As a matter of fact there is an important optimization happening in the write path. On the lowest level bytes from incoming messages are read from socket and saved to file. Implemented naively, one must copy data from socket (kernel) to process memory and then back to kernel (to file). Turns out operating system has a special routine called sendfile that allows routing from one abstract file (socket) to another without switching to user space.

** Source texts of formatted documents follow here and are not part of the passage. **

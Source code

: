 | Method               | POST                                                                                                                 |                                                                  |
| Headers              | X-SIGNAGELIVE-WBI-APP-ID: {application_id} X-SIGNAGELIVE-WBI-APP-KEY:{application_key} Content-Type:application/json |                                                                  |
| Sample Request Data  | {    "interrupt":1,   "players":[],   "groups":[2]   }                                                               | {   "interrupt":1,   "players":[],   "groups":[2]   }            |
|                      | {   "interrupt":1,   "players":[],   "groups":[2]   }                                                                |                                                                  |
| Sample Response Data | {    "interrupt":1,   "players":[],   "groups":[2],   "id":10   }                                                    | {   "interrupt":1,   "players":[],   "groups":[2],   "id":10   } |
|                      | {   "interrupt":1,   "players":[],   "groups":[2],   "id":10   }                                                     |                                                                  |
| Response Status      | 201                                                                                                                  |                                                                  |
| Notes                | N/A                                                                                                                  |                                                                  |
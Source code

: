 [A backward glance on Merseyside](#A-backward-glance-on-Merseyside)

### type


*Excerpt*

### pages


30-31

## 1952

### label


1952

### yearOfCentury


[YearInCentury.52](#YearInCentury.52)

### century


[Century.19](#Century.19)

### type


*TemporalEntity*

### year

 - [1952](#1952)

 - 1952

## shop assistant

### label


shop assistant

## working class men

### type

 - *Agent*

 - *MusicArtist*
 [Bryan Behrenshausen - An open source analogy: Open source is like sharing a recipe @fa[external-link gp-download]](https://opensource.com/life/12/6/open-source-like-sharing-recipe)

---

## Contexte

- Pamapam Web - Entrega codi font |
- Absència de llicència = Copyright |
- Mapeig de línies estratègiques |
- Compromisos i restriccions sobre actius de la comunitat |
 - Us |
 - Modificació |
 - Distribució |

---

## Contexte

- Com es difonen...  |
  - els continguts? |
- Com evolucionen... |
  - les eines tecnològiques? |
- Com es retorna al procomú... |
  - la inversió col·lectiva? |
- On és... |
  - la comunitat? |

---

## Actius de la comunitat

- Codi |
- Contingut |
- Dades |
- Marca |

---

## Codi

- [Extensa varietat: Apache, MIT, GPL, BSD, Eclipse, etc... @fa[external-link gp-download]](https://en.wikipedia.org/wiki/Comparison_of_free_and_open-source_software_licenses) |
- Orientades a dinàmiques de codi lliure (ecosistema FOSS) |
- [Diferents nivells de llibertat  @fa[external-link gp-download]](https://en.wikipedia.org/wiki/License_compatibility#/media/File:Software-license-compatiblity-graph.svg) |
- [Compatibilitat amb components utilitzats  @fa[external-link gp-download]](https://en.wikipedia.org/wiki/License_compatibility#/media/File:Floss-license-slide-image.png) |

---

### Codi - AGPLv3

OK, all this sounds like appending logs to a log file and reading them using UNIX tail command. Indeed, that’s how it would work if Kafka was working on a single server. However, Kafka broker is distributed, replicated and fault-tolerant. This means that data is split across multiple nodes, but also the same data is copied to a few nodes for safety. How does this architecture scale? A single logical topic is split into multiple partitions. Each partition is a single append only file. The number of partitions is fixed, whereas the number of nodes is dynamic. When sending a message, we can optionally choose a message key. Key uniquely identifies a partition. Then Kafka client must figure out which node currently owns given partition. This changes dynamically when nodes die, cluster is scaled out, etc. Kafka brokers manage that. Also, they manage replication, so that the same partition is copied over to multiple replicas. When a node dies or a new one appears, Kafka transfers partitions seamlessly.

Splitting data into partitions has a few advantages. First of all messages sent to the same partition (with same key) have guaranteed order. Secondly, one can either consume messages from all partitions, or just from a selected subset. Offset (positions in the file) are also defined for each partition.

Such a simple architecture is enough to store and consume hundreds of thousands of messages. The last time I checked, Kafka was processing trillion messages per day.

That’s it, thanks for listening, bye!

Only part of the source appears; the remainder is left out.